Aloy Ejimakor, the lawyer of the leader of the Indigenous People of Biafra, Nnamdi Kanu, has lamented that Nigeria misled Kenya to expel the separatist to the country.
In a statement on Sunday, he explained that pro-Biafra agitator is “technically still in Kenya.”
Ejimakor noted that since Kanu travelled to Kenya on a British passport, he should have been expelled to the same country and not Nigeria.
Ejimakor, in a statement he signed entitled: “Kanu is technically still in Kenya,” said it was dubious that Kenya attributed Kanu’s citizenship to Nigeria because it’s his place of birth.
The statement read in part, “Yes, that’s right: In the purest interpretations of foreign relations law, as applied to Britain and Kenya, Mazi Nnamdi Kanu is technically speaking, still in Kenya. How? Dual national or not, Kanu departed Britain and travelled to Kenya as a British citizen and Kenya admitted him as such. That’s the starting point.
“So, after his admission to Kenya, it happens that Kanu must be expelled from Kenyan soil (with or without due process), the next natural and legal thing to do is for Kenya to expel him to Britain, not Nigeria. Choosing to expel him to Nigeria means that he could’ve also been expelled to any other country than Nigeria.
“Why? Because Kanu presented himself to Kenya as a British citizen, not a Nigerian citizen or even a dual citizen. In international law, it was clearly a three-way immigration contract between Kanu, Britain and Kenya. Nigeria was not a party to it, and Nigeria was never in the reckoning at the Kenyan port of entry when Kanu presented himself for admission. Lawyers call it the privity of contract.
“Counting from the time of Kanu’s abduction to the infamous rendition, Kenya sighted no other travel document that could’ve, in addition to Britain, attributed another nationality to Kanu, including that of Nigeria.
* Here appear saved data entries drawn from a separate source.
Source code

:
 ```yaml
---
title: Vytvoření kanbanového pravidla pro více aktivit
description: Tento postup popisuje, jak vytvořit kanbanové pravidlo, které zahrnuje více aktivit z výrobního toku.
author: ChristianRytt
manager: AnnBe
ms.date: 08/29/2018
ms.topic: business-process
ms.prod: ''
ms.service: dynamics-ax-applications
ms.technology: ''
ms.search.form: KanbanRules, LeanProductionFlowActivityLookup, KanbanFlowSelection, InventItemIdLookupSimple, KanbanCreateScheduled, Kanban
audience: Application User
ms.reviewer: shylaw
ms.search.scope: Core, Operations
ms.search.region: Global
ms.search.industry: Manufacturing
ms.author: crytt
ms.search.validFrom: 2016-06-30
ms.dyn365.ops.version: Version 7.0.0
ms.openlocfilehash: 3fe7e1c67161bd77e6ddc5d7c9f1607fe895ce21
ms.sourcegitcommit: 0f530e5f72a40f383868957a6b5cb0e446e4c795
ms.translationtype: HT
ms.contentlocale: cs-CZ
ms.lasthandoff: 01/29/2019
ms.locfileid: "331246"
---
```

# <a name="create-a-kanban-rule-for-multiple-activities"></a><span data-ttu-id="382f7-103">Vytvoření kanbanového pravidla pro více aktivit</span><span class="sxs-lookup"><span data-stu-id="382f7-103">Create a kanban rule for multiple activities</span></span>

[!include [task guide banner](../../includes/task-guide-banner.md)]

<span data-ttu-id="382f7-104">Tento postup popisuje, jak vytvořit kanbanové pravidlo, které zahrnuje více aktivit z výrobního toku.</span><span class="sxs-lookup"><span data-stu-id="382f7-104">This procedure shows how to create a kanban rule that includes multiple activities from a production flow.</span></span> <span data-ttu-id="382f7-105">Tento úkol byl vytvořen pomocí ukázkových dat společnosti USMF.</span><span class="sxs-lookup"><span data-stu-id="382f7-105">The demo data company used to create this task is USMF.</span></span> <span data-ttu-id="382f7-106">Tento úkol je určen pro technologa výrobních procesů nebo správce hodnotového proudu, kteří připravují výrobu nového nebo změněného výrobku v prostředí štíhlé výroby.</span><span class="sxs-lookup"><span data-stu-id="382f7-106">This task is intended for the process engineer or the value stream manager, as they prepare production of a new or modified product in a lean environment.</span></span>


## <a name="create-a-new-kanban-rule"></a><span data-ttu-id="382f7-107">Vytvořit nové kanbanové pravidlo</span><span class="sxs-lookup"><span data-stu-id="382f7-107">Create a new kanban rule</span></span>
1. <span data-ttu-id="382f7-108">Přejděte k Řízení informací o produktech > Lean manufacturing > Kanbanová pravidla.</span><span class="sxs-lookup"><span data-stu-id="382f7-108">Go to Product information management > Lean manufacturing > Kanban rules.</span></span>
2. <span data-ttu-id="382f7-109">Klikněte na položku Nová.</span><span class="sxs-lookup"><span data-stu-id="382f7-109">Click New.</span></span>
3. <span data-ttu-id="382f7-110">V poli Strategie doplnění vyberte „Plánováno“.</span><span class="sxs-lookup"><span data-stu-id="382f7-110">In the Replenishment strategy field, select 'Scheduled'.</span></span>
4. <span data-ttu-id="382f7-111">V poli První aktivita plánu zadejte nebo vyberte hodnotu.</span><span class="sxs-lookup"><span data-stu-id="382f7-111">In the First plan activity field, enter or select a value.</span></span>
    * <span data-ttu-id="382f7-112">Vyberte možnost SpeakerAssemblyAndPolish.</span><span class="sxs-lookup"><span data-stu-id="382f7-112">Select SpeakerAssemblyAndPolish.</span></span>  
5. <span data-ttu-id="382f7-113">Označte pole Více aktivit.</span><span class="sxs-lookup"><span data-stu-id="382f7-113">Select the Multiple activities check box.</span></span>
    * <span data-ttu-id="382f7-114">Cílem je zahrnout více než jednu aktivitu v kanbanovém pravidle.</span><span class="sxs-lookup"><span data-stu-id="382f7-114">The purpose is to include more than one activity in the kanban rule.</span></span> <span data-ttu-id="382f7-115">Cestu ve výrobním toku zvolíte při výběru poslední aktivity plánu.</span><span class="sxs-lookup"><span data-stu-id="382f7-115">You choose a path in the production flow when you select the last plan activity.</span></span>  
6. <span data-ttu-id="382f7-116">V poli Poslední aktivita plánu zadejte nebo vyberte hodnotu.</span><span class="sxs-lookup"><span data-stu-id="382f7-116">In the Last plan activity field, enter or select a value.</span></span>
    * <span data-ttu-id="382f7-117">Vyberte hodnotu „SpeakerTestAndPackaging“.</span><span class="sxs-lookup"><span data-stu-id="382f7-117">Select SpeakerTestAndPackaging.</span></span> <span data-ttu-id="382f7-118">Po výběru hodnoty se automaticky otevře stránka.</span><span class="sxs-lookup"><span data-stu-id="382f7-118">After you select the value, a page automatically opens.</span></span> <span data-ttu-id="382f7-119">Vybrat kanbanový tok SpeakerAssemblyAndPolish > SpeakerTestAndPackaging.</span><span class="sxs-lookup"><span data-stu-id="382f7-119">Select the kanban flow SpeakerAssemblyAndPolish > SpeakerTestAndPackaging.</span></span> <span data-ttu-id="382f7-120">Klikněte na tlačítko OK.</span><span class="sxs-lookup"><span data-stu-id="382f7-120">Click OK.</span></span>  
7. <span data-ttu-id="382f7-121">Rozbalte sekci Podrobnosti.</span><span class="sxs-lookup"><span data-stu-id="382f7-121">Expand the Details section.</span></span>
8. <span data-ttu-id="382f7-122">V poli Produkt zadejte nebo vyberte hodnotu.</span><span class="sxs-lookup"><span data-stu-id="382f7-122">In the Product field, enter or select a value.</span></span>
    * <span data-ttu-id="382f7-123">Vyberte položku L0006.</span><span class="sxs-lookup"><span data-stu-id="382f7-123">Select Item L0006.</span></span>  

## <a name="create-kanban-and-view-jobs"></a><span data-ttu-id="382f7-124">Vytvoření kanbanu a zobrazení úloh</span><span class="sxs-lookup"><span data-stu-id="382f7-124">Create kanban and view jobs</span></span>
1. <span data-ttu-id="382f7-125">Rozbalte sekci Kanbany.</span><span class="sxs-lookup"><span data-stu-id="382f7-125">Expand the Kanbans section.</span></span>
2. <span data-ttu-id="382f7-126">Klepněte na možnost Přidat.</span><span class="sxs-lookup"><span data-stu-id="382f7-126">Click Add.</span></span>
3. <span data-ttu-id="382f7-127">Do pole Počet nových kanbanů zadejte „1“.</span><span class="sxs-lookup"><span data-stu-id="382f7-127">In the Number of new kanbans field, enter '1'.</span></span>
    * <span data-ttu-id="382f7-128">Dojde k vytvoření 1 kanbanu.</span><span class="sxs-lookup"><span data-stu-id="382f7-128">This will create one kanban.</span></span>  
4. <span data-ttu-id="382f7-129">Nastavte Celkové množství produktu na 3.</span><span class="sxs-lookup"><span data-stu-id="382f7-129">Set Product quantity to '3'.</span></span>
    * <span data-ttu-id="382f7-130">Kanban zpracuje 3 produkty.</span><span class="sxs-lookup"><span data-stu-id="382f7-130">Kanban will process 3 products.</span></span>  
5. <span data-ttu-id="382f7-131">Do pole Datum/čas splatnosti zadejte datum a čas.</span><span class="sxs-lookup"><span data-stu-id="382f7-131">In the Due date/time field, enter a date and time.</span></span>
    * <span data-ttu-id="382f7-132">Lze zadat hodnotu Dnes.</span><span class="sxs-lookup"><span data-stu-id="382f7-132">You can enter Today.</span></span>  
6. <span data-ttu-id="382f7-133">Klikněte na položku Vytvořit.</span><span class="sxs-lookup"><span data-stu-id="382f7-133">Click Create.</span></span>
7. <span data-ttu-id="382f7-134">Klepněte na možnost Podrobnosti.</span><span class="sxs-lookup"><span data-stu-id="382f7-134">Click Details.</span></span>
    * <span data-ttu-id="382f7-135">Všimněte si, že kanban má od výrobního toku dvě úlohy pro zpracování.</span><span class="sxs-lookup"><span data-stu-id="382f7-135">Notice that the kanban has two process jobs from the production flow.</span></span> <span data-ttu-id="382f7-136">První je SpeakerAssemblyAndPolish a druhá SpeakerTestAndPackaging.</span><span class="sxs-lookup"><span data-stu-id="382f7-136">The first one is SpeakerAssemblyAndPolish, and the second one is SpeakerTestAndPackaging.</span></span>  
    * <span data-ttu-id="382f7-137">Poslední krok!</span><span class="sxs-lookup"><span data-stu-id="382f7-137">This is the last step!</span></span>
Or, was Kanu admitted to Kenya on a Nigerian birth certificate?
“So, it’s dubious that Kenya attributed Nigerian citizenship to Kanu because sponsors of the abduction and rendition presumably told Kenya that Kanu was born in Nigeria.”
Kanu, 53, was arrested in late 2015 after calling for a separate homeland for the Igbo people in southeast Nigeria.
In 2017, he jumped bail, reappearing in Israel and Britain.
On June 29, Nigeria’s justice minister and attorney general, Abubakar Malami, announced Kanu had been “brought back to Nigeria in order to continue facing trial after disappearing.”
The government said last month that Kanu was “brought back” to Nigeria in order to face justice, but gave no details. His family and lawyers say he was taken from Kenya.
His charges include “terrorism, treasonable felony, managing an unlawful society, publication of defamatory matter, illegal possession of firearms and improper importation of goods, among others,” Malami said.